● Activity: Check every line below for the word "Error" and copy each one that has it.

[Collected data]
────────────────────────────────────────

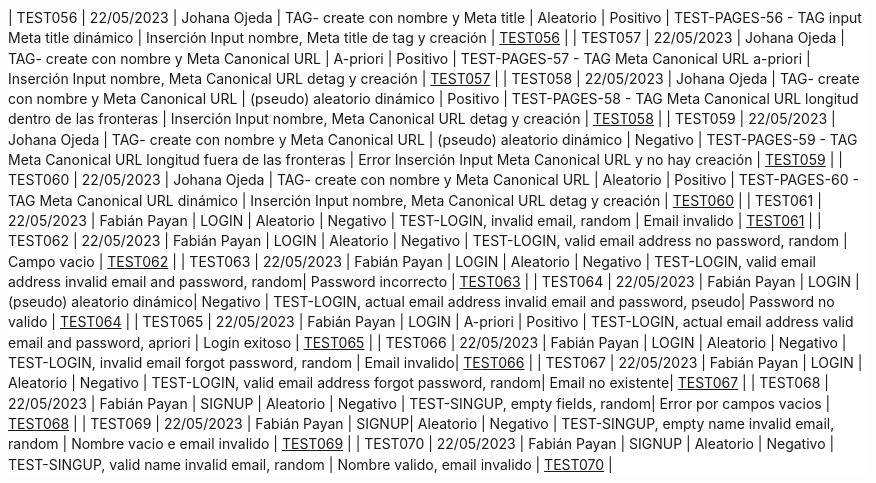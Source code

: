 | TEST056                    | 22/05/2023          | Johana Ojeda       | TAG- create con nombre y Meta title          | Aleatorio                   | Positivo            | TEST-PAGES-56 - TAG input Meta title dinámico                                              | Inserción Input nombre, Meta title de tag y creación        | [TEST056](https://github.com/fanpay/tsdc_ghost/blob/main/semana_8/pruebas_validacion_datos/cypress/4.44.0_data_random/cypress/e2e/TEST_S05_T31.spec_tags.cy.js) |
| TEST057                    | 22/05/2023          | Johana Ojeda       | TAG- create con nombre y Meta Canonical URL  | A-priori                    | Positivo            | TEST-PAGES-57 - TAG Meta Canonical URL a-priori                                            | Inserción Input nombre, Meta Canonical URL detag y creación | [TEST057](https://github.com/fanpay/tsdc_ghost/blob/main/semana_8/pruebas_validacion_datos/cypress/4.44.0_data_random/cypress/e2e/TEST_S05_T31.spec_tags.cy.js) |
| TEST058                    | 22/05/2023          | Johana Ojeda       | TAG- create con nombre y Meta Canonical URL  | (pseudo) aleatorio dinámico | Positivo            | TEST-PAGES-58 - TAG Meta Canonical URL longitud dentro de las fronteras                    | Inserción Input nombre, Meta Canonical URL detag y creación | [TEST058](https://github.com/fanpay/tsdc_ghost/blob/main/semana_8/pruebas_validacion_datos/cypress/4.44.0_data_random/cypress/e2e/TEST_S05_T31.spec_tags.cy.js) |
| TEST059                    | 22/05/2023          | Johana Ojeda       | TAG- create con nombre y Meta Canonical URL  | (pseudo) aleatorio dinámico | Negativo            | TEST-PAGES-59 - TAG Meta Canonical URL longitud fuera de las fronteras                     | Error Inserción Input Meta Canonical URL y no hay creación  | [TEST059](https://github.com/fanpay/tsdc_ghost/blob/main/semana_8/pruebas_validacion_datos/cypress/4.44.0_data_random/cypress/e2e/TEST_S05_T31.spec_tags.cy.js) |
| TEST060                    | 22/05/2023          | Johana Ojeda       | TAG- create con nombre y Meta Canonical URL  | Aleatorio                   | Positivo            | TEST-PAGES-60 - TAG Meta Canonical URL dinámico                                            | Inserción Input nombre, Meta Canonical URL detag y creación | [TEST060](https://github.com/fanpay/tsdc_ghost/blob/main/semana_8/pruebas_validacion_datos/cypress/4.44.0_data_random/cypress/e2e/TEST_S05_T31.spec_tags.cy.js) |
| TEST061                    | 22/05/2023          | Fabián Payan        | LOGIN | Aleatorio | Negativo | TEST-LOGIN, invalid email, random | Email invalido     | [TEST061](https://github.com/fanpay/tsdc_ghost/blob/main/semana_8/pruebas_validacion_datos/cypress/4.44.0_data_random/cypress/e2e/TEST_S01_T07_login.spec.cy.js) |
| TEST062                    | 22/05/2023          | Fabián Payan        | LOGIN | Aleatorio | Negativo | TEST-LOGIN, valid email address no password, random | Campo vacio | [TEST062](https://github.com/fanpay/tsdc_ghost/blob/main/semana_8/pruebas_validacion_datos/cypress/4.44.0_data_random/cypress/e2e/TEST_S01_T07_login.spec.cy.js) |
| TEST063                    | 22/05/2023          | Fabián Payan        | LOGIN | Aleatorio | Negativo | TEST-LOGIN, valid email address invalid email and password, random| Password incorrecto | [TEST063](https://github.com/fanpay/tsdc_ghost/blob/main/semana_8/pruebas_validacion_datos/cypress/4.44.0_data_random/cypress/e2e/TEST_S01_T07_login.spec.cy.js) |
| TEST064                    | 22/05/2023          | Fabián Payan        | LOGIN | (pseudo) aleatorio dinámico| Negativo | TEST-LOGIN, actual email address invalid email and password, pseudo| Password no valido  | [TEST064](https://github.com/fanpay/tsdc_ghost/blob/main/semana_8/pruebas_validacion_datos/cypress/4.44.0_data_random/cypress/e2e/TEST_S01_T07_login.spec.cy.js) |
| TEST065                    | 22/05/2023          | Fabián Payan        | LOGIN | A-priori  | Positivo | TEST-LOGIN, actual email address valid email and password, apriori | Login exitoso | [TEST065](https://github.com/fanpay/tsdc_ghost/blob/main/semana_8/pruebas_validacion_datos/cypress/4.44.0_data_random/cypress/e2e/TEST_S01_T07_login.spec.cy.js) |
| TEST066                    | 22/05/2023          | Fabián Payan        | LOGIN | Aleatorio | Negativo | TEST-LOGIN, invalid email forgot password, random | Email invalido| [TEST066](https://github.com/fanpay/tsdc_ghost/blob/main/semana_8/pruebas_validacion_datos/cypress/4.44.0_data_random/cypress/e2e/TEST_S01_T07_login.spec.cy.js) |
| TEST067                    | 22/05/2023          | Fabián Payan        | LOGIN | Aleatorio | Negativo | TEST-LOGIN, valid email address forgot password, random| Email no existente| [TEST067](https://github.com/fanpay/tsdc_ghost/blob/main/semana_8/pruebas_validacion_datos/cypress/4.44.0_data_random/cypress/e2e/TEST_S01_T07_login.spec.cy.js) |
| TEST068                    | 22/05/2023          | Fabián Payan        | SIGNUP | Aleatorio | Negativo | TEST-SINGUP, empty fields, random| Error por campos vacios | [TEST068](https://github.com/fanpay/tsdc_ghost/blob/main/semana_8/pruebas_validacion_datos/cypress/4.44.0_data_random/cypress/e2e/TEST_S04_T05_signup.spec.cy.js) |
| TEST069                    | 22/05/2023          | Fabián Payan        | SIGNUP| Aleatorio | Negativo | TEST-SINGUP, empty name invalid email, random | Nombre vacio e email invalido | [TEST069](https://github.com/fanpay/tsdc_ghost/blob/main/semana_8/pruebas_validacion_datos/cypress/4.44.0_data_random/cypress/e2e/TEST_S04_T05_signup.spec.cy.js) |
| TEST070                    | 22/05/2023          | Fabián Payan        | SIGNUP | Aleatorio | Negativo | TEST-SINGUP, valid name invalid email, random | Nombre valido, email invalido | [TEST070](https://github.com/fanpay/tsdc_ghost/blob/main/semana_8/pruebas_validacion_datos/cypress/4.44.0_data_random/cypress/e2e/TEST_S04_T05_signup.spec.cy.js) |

────────────────────────────────────────

● Finished task:
| TEST059                    | 22/05/2023          | Johana Ojeda       | TAG- create con nombre y Meta Canonical URL  | (pseudo) aleatorio dinámico | Negativo            | TEST-PAGES-59 - TAG Meta Canonical URL longitud fuera de las fronteras                     | Error Inserción Input Meta Canonical URL y no hay creación  | [TEST059](https://github.com/fanpay/tsdc_ghost/blob/main/semana_8/pruebas_validacion_datos/cypress/4.44.0_data_random/cypress/e2e/TEST_S05_T31.spec_tags.cy.js) |
| TEST068                    | 22/05/2023          | Fabián Payan        | SIGNUP | Aleatorio | Negativo | TEST-SINGUP, empty fields, random| Error por campos vacios | [TEST068](https://github.com/fanpay/tsdc_ghost/blob/main/semana_8/pruebas_validacion_datos/cypress/4.44.0_data_random/cypress/e2e/TEST_S04_T05_signup.spec.cy.js) |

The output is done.